**ACTION ITEM**
From the records that follow, copy every line in which "ADDED" appears.

Source texts of formatted documents

=== Section Start ===

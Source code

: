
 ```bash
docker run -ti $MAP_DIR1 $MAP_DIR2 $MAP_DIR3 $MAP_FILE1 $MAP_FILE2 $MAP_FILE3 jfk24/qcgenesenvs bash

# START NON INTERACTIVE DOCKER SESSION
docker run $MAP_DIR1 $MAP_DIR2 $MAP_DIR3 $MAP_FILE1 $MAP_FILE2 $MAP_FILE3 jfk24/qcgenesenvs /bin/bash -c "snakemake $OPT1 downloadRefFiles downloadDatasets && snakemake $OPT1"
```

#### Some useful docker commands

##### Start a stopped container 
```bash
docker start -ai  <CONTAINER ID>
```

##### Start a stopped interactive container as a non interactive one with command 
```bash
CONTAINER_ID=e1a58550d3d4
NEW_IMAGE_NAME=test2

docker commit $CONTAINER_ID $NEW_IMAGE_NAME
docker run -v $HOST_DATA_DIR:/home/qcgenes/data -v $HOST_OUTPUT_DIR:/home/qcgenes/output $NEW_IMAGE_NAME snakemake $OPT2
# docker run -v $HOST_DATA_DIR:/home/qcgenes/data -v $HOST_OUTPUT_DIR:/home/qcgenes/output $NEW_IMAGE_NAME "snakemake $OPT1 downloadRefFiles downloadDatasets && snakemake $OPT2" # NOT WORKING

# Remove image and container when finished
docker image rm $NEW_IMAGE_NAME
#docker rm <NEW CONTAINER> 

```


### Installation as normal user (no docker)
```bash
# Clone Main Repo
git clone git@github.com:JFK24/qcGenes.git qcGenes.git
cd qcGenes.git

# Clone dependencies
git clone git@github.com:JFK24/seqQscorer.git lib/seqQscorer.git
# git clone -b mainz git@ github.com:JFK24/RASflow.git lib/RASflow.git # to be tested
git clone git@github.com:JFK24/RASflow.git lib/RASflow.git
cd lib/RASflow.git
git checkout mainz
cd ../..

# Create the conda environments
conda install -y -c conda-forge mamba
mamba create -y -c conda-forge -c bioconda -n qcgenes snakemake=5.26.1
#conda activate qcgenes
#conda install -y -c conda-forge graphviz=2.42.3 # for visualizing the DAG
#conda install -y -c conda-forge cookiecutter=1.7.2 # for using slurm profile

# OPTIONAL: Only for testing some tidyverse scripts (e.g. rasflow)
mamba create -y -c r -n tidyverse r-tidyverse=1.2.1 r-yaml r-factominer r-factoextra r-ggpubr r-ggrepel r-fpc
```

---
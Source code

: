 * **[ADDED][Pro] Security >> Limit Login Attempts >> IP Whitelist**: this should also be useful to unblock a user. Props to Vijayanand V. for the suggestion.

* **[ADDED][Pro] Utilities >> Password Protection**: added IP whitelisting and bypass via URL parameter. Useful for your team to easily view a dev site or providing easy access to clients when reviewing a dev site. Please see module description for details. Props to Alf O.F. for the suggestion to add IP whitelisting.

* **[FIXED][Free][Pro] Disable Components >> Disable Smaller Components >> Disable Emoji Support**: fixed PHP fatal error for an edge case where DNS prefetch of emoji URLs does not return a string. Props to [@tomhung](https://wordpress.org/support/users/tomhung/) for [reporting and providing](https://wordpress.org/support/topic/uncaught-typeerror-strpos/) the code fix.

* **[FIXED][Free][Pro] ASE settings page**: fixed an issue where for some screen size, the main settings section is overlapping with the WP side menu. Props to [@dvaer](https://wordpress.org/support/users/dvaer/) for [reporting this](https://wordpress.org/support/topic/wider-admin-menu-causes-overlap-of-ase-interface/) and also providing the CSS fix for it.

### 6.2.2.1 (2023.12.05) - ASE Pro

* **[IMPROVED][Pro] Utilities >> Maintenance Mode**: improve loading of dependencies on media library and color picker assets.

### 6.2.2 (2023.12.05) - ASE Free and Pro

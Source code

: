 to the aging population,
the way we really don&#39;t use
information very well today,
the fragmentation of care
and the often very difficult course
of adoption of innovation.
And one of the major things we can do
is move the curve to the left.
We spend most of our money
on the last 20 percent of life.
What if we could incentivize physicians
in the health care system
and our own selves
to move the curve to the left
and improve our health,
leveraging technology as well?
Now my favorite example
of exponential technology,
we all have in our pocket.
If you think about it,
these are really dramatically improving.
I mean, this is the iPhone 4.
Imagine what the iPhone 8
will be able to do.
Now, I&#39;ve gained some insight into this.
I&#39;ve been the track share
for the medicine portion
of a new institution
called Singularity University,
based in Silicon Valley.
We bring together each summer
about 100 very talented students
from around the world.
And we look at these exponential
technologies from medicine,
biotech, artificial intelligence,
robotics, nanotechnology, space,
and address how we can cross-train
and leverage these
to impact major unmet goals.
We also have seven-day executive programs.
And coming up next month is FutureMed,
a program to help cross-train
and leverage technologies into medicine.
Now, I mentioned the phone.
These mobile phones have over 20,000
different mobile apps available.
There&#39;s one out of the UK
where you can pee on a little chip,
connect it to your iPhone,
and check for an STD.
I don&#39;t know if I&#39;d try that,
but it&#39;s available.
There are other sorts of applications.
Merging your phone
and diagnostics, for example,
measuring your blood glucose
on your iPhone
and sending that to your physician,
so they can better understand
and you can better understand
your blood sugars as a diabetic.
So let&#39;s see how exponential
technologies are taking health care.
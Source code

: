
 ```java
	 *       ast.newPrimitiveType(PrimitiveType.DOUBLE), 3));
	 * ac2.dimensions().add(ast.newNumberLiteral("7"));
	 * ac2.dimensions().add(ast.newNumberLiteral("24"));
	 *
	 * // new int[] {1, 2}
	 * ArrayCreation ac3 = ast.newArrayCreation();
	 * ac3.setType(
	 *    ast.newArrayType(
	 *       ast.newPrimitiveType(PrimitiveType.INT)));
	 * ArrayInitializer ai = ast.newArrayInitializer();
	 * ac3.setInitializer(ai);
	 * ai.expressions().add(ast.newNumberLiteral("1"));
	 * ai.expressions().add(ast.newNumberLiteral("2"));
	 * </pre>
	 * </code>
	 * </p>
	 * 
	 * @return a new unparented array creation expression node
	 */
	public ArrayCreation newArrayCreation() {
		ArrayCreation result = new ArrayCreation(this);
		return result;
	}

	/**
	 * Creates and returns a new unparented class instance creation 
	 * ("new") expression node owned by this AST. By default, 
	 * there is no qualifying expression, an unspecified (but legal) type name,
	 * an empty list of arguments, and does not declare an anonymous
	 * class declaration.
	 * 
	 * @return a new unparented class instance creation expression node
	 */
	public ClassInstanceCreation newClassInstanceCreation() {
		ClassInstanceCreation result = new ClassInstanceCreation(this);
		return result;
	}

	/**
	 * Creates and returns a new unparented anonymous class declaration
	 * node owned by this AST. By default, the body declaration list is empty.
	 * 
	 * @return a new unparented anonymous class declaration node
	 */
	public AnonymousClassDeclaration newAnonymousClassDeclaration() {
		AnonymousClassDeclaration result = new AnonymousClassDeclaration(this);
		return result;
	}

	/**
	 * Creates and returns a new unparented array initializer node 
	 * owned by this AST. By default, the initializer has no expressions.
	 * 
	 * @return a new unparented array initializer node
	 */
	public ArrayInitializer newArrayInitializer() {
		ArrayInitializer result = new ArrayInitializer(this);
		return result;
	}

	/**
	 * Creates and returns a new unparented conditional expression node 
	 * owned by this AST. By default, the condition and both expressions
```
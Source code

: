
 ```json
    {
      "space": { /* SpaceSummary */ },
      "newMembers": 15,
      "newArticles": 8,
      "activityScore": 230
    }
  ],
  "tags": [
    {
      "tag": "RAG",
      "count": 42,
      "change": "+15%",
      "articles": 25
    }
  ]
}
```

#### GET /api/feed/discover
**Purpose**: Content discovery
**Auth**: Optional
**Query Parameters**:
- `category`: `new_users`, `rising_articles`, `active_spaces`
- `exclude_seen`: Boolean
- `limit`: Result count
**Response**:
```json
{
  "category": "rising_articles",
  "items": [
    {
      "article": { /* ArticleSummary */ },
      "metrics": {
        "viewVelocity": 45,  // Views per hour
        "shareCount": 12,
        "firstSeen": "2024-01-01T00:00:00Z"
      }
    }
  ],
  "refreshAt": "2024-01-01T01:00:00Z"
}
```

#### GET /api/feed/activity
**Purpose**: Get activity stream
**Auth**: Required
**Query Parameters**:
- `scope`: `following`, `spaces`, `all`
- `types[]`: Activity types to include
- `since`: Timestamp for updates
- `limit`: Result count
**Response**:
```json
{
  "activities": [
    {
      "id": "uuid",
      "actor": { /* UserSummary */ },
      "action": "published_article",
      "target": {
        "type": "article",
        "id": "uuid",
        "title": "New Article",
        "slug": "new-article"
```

=== Section End ===

**WRITTEN ANSWER**
: * **[ADDED][Pro] Security >> Limit Login Attempts >> IP Whitelist**: this should also be useful to unblock a user. Props to Vijayanand V. for the suggestion.
* **[ADDED][Pro] Utilities >> Password Protection**: added IP whitelisting and bypass via URL parameter. Useful for your team to easily view a dev site or providing easy access to clients when reviewing a dev site. Please see module description for details. Props to Alf O.F. for the suggestion to add IP whitelisting.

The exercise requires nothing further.